Thought you poodle peeps would like to see a client of mine. Supposed to be a toy, but I think she's tall. Very happy wiggly girl so forgive the quality of the finish on her. She is 8 months but thinking her topknot is always going to break easily because of the color. I have given owner all the tips regarding soft bands, cutting them out, not twisting when placing bands etc. Now I think I will encourage her to condition her topknot to help protect it. 

Sent from my Pixel XL using Tapatalk


----------



## ItzaClip (Dec 1, 2010)

Dang it, I wasn't finished posting and I dropped my phone! Here is pics







before

















Sent from my Pixel XL using Tapatalk


----------



## Mfmst (Jun 18, 2014)

Very cute! Your clients are lucky to have you!


----------



## oshagcj914 (Jun 12, 2016)

Wow, big difference, great job! This clip always makes me chuckle with the face fluff  Do reds tend to have more brittle hair?


----------



## Skylar (Jul 29, 2016)

Awwww, she is absolutely adorable ------------- I wish you lived close enough for me to take my Babykins - I adore everything you do, so creative.


----------



## glorybeecosta (Nov 11, 2014)

Wow you are outstanding


----------



## ItzaClip (Dec 1, 2010)

oshagcj914 said:


> Wow, big difference, great job!

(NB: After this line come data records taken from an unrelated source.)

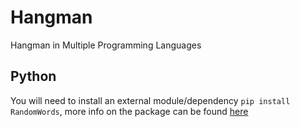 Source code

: # Hangman
Hangman in Multiple Programming Languages
## Python
You will need to install an external module/dependency `pip install RandomWords`, more info on the package can be found [here](https://pypi.org/project/RandomWords/)
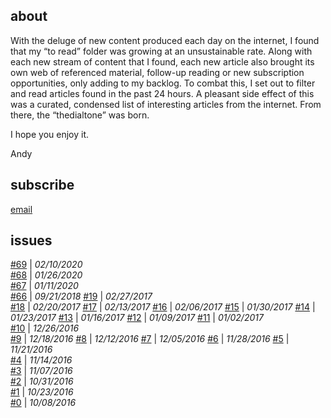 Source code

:## about
With the deluge of new content produced each day on the internet, I found that my “to read” folder was growing at an unsustainable rate. Along with each new stream of content that I found, each new article also brought its own web of referenced material, follow-up reading or new subscription opportunities, only adding to my backlog. To combat this, I set out to filter and read articles found in the past 24 hours. A pleasant side effect of this was a curated, condensed list of interesting articles from the internet. From there, the “thedialtone” was born. 

I hope you enjoy it.

Andy

## subscribe
[email](https://tinyletter.com/acwhittam)

## issues

[#69](69.md) | *02/10/2020*  
[#68](68.md) | *01/26/2020*  
[#67](67.md) | *01/11/2020*  
[#66](66.md) | *09/21/2018* 
[#19](19.md) | *02/27/2017*  
[#18](18.md) | *02/20/2017* 
[#17](17.md) | *02/13/2017* 
[#16](16.md) | *02/06/2017* 
[#15](15.md) | *01/30/2017* 
[#14](14.md) | *01/23/2017* 
[#13](13.md) | *01/16/2017* 
[#12](12.md) | *01/09/2017* 
[#11](11.md) | *01/02/2017*   
[#10](10.md) | *12/26/2016*  
[#9](9.md)  | *12/18/2016* 
[#8](8.md) | *12/12/2016* 
[#7](7.md) | *12/05/2016* 
[#6](6.md) | *11/28/2016* 
[#5](5.md) | *11/21/2016*  
[#4](4.md) | *11/14/2016*  
[#3](3.md) | *11/07/2016*  
[#2](2.md) | *10/31/2016*  
[#1](1.md) | *10/23/2016*  
[#0](0.md) | *10/08/2016*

This clip always makes me chuckle with the face fluff  Do reds tend to have more brittle hair?


Yes I think so. Also silver, it seems that black and white have best coats, strongest too. 

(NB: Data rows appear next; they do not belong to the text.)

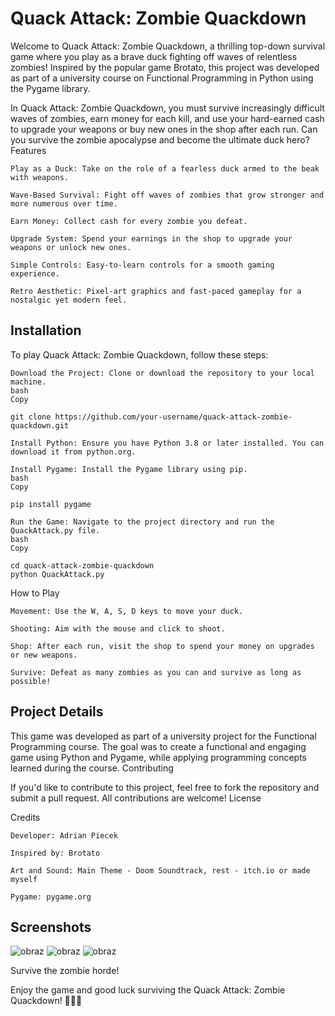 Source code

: # Quack Attack: Zombie Quackdown

Welcome to Quack Attack: Zombie Quackdown, a thrilling top-down survival game where you play as a brave duck fighting off waves of relentless zombies! Inspired by the popular game Brotato, this project was developed as part of a university course on Functional Programming in Python using the Pygame library.

In Quack Attack: Zombie Quackdown, you must survive increasingly difficult waves of zombies, earn money for each kill, and use your hard-earned cash to upgrade your weapons or buy new ones in the shop after each run. Can you survive the zombie apocalypse and become the ultimate duck hero?
Features

    Play as a Duck: Take on the role of a fearless duck armed to the beak with weapons.

    Wave-Based Survival: Fight off waves of zombies that grow stronger and more numerous over time.

    Earn Money: Collect cash for every zombie you defeat.

    Upgrade System: Spend your earnings in the shop to upgrade your weapons or unlock new ones.

    Simple Controls: Easy-to-learn controls for a smooth gaming experience.

    Retro Aesthetic: Pixel-art graphics and fast-paced gameplay for a nostalgic yet modern feel.

## Installation

To play Quack Attack: Zombie Quackdown, follow these steps:

    Download the Project: Clone or download the repository to your local machine.
    bash
    Copy

    git clone https://github.com/your-username/quack-attack-zombie-quackdown.git

    Install Python: Ensure you have Python 3.8 or later installed. You can download it from python.org.

    Install Pygame: Install the Pygame library using pip.
    bash
    Copy

    pip install pygame

    Run the Game: Navigate to the project directory and run the QuackAttack.py file.
    bash
    Copy

    cd quack-attack-zombie-quackdown
    python QuackAttack.py

How to Play

    Movement: Use the W, A, S, D keys to move your duck.

    Shooting: Aim with the mouse and click to shoot.

    Shop: After each run, visit the shop to spend your money on upgrades or new weapons.

    Survive: Defeat as many zombies as you can and survive as long as possible!

## Project Details

This game was developed as part of a university project for the Functional Programming course. The goal was to create a functional and engaging game using Python and Pygame, while applying programming concepts learned during the course.
Contributing

If you'd like to contribute to this project, feel free to fork the repository and submit a pull request. All contributions are welcome!
License

Credits

    Developer: Adrian Piecek

    Inspired by: Brotato

    Art and Sound: Main Theme - Doom Soundtrack, rest - itch.io or made myself

    Pygame: pygame.org

## Screenshots

![obraz](https://github.com/user-attachments/assets/4fa314c3-1708-4057-8412-ec097c8b41b0)
![obraz](https://github.com/user-attachments/assets/fdbe4476-7d03-4bfc-9936-69ca27e9efb5)
![obraz](https://github.com/user-attachments/assets/3e7d685c-2df0-4869-a484-c9172d3858be)


Survive the zombie horde!

Enjoy the game and good luck surviving the Quack Attack: Zombie Quackdown! 🦆🧟‍♂️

Sent from my Pixel XL using Tapatalk


----------



## Streetcar (Apr 13, 2014)

You do such brilliant work, Itzaclip !!


----------



## Caddy (Nov 23, 2014)

Amazing as usual! I too wish I was closer to get my girls a professional groom once in awhile. On another note, I would take them in brushed and combed out, this little one doesn't look matted but kind of scruffy. But then I wash my hair before I go to my hairdresser too.


----------



## pizzapizazz (Apr 13, 2016)

beautiful groom! i love the face fluff on her.


----------



## ItzaClip (Dec 1, 2010)

She got a bath yesterday and I tweaked her muzzle a bit. She's still wiggily.

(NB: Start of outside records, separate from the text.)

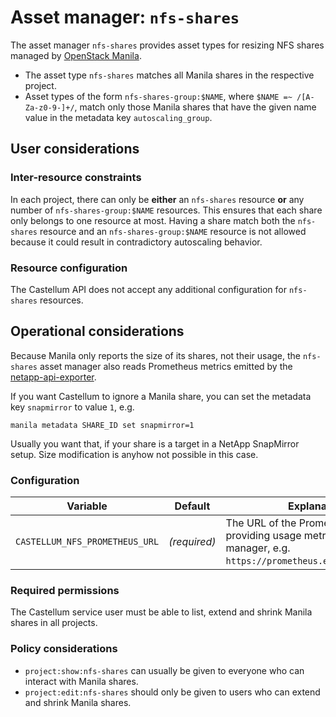 # Asset manager: `nfs-shares`

The asset manager `nfs-shares` provides asset types for resizing NFS shares
managed by [OpenStack Manila](https://wiki.openstack.org/wiki/Manila).

* The asset type `nfs-shares` matches all Manila shares in the respective project.
* Asset types of the form `nfs-shares-group:$NAME`, where `$NAME =~ /[A-Za-z0-9-]+/`,
  match only those Manila shares that have the given name value in the metadata
  key `autoscaling_group`.

## User considerations

### Inter-resource constraints

In each project, there can only be **either** an `nfs-shares` resource **or**
any number of `nfs-shares-group:$NAME` resources. This ensures that each share
only belongs to one resource at most. Having a share match both the
`nfs-shares` resource and an `nfs-shares-group:$NAME` resource is not allowed
because it could result in contradictory autoscaling behavior.

### Resource configuration

The Castellum API does not accept any additional configuration for `nfs-shares` resources.

## Operational considerations

Because Manila only reports the size of its shares, not their usage, the `nfs-shares` asset manager
also reads Prometheus metrics emitted by the
[netapp-api-exporter](https://github.com/sapcc/netapp-api-exporter).

If you want Castellum to ignore a Manila share, you can set the metadata key `snapmirror` to value `1`, e.g.

    manila metadata SHARE_ID set snapmirror=1

Usually you want that, if your share is a target in a NetApp SnapMirror setup. Size modification is anyhow not possible in this case.

### Configuration

| Variable | Default | Explanation |
| -------- | ------- | ----------- |
| `CASTELLUM_NFS_PROMETHEUS_URL` | *(required)* | The URL of the Prometheus instance providing usage metrics to this asset manager, e.g. `https://prometheus.example.org:9090`. |

### Required permissions

The Castellum service user must be able to list, extend and shrink Manila shares in all projects.

### Policy considerations

- `project:show:nfs-shares` can usually be given to everyone who can interact with Manila shares.
- `project:edit:nfs-shares` should only be given to users who can extend and shrink Manila shares.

Sent from my Pixel XL using Tapatalk


----------



## shell (Jul 10, 2015)

I love Asian style cuts  I keep one of my malts in an Asian style. Very cute!


----------



## Skylar (Jul 29, 2016)

This clip on this dog is just simply adorable.


----------



## Laumau (Dec 17, 2016)

Clip is so cute. The pup almost doesn't look real- especially with that white coloring so perfect on the chest like a teddy bear.


----------



## chinchillafuzzy (Feb 11, 2017)

You are so talented!! What an adorable girl!


----------



## Axeldog (Aug 29, 2014)

Poodle face hair isn't my thing, but gosh that pup is adorable!! Really great clip as usual, Itzaclip!


----------



## BorderKelpie (Dec 3, 2011)

Absolutely adorable! 
Ok, I especially like the last group of pictures - the bottom right where she has her eyes pinched shut. I don't know why, but that's the cutest photo to me.


----------